> [Prompt]
Whenever "pilots" appears in a line of the entries below, that line counts; give the total only.

> [Dataset excerpts]
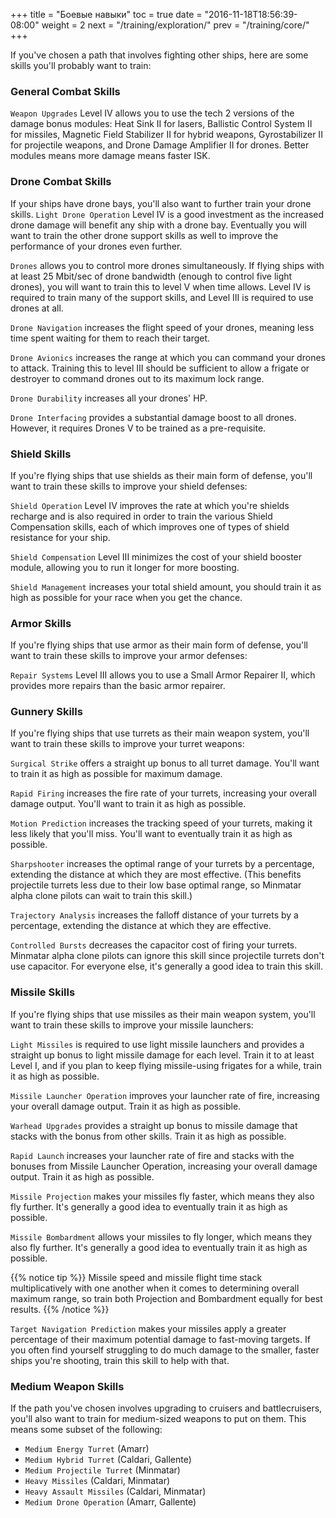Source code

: +++
title = "Боевые навыки"
toc = true
date = "2016-11-18T18:56:39-08:00"
weight = 2
next = "/training/exploration/"
prev = "/training/core/"
+++

If you've chosen a path that involves fighting other ships, here are some
skills you'll probably want to train:

### General Combat Skills

`Weapon Upgrades` Level IV allows you to use the tech 2 versions of
the damage bonus modules: Heat Sink II for lasers, Ballistic Control System
II for missiles, Magnetic Field Stabilizer II for hybrid weapons, Gyrostabilizer
II for projectile weapons, and Drone Damage Amplifier II for drones. Better
modules means more damage means faster ISK.

### Drone Combat Skills

If your ships have drone bays, you'll also want to further train your drone skills.
`Light Drone Operation` Level IV is a good investment as the increased drone
damage will benefit any ship with a drone bay. Eventually you will want to train
the other drone support skills as well to improve the performance of your drones
even further.

`Drones` allows you to control more drones simultaneously.  If flying ships with
at least 25 Mbit/sec of drone bandwidth (enough to control five light drones),
you will want to train this to level V when time allows.  Level IV is required
to train many of the support skills, and Level III is required to use drones at all.

`Drone Navigation` increases the flight speed of your drones, meaning less time spent
waiting for them to reach their target.

`Drone Avionics` increases the range at which you can command your drones to attack.
Training this to level III should be sufficient to allow a frigate or destroyer
to command drones out to its maximum lock range.

`Drone Durability` increases all your drones' HP.

`Drone Interfacing` provides a substantial damage boost to all drones.
However, it requires Drones V to be trained as a pre-requisite.

### Shield Skills

If you're flying ships that use shields as their main form of defense, you'll want
to train these skills to improve your shield defenses:

`Shield Operation` Level IV improves the rate at which you're shields recharge and is
also required in order to train the various Shield Compensation skills, each of which
improves one of types of shield resistance for your ship.

`Shield Compensation` Level III minimizes the cost of your shield booster module,
allowing you to run it longer for more boosting.

`Shield Management` increases your total shield amount, you should train it as high
as possible for your race when you get the chance.

### Armor Skills

If you're flying ships that use armor as their main form of defense, you'll want to
train these skills to improve your armor defenses:

`Repair Systems` Level III allows you to use a Small Armor Repairer II, which provides
more repairs than the basic armor repairer.

### Gunnery Skills

If you're flying ships that use turrets as their main weapon system, you'll want
to train these skills to improve your turret weapons:

`Surgical Strike` offers a straight up bonus to all turret damage. You'll want
to train it as high as possible for maximum damage.

`Rapid Firing` increases the fire rate of your turrets, increasing your
overall damage output. You'll want to train it as high as possible.

`Motion Prediction` increases the tracking speed of your turrets, making
it less likely that you'll miss. You'll want to eventually train it as high
as possible.

`Sharpshooter` increases the optimal range of your turrets by a percentage, extending
the distance at which they are most effective. (This benefits projectile turrets
less due to their low base optimal range, so Minmatar alpha clone pilots can wait
to train this skill.)

`Trajectory Analysis` increases the falloff distance of your turrets by a percentage,
extending the distance at which they are effective.

`Controlled Bursts` decreases the capacitor cost of firing your turrets. Minmatar alpha
clone pilots can ignore this skill since projectile turrets don't use capacitor. For
everyone else, it's generally a good idea to train this skill.

### Missile Skills

If you're flying ships that use missiles as their main weapon system, you'll want
to train these skills to improve your missile launchers:

`Light Missiles` is required to use light missile launchers and provides a straight
up bonus to light missile damage for each level. Train it to at least Level I, and
if you plan to keep flying missile-using frigates for a while, train it as high as
possible.

`Missile Launcher Operation` improves your launcher rate of fire, increasing your
overall damage output. Train it as high as possible.

`Warhead Upgrades` provides a straight up bonus to missile damage that stacks
with the bonus from other skills. Train it as high as possible.

`Rapid Launch` increases your launcher rate of fire and stacks with the bonuses
from Missile Launcher Operation, increasing your overall damage output. Train it
as high as possible.

`Missile Projection` makes your missiles fly faster, which means they also fly
further. It's generally a good idea to eventually train it as high as possible.

`Missile Bombardment` allows your missiles to fly longer, which means they also fly
further. It's generally a good idea to eventually train it as high as possible.

{{% notice tip %}}
Missile speed and missile flight time stack multiplicatively with one another when
it comes to determining overall maximum range, so train both Projection and
Bombardment equally for best results.
{{% /notice %}}

`Target Navigation Prediction` makes your missiles apply a greater percentage of
their maximum potential damage to fast-moving targets. If you often find yourself
struggling to do much damage to the smaller, faster ships you're shooting, train
this skill to help with that.

### Medium Weapon Skills

If the path you've chosen involves upgrading to cruisers and battlecruisers, you'll
also want to train for medium-sized weapons to put on them. This means some subset
of the following:

 * `Medium Energy Turret` (Amarr)
 * `Medium Hybrid Turret` (Caldari, Gallente)
 * `Medium Projectile Turret` (Minmatar)
 * `Heavy Missiles` (Caldari, Minmatar)
 * `Heavy Assault Missiles` (Caldari, Minmatar)
 * `Medium Drone Operation` (Amarr, Gallente)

> [Response to the task]
2